It is often assumed that if all of one’s assets are held jointly, one does not need a will. However, there are many reasons for needing a will including:

  1. Not all assets will be held jointly. Your lawyer can help you to assess how you hold title to all of your assets.
  2. You may die at the same time as your joint owner, or you may be the survivor who then dies without a will.
  3. There are planning strategies that are only available if you include them in your will.
  4. Even if you are a joint owner, you will still need an executor to settle your financial affairs, including income tax filings and debts.
  5. Recent case law indicates that not all jointly held assets have an automatic right of survivorship, for example bank accounts and investments.
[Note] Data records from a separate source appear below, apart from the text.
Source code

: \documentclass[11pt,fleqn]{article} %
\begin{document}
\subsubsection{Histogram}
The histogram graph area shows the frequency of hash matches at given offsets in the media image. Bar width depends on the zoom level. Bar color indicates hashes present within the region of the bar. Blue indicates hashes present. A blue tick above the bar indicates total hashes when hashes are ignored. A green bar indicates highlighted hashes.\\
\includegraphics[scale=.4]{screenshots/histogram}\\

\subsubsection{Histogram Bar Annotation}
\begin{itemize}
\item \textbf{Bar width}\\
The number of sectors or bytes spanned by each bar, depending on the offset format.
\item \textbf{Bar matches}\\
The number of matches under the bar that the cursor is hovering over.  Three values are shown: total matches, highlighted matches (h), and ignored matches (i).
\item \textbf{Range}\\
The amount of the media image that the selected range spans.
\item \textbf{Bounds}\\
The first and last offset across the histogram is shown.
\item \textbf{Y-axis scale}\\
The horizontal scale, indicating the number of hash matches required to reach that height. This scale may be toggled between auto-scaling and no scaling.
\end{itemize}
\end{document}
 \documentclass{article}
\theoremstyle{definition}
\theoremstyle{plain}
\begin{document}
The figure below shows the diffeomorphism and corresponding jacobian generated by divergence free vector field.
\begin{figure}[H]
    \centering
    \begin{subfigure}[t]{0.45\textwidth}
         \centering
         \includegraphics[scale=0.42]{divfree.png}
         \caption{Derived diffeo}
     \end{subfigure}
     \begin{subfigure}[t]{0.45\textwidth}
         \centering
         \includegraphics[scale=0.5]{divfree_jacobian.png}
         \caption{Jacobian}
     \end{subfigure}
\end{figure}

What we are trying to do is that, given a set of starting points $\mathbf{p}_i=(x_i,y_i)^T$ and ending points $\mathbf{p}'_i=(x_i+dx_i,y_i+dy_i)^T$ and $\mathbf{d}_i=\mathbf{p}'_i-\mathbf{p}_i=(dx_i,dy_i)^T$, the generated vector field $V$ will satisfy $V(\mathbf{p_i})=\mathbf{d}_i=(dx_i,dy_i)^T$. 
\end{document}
If you wish to transfer your property to joint ownership, you should consider that the new joint owner comes with their own set of legal rights and obligations. For example:

  1. The new joint owner’s financial difficulties may expose the asset to creditors and a bankruptcy situation.
  2. You will no longer have complete control regarding the sale or mortgaging of the property. Future events, such as the joint owner’s illness or marriage to a scoundrel may forever change your relationship.
  3. Under the Ontario Family Law Act, the joint owner’s spouse may acquire rights in the jointly held assets on marriage breakdown.
  4. Part of your home may no longer be a principal residence for tax purposes if the new joint owner already has a principal residence.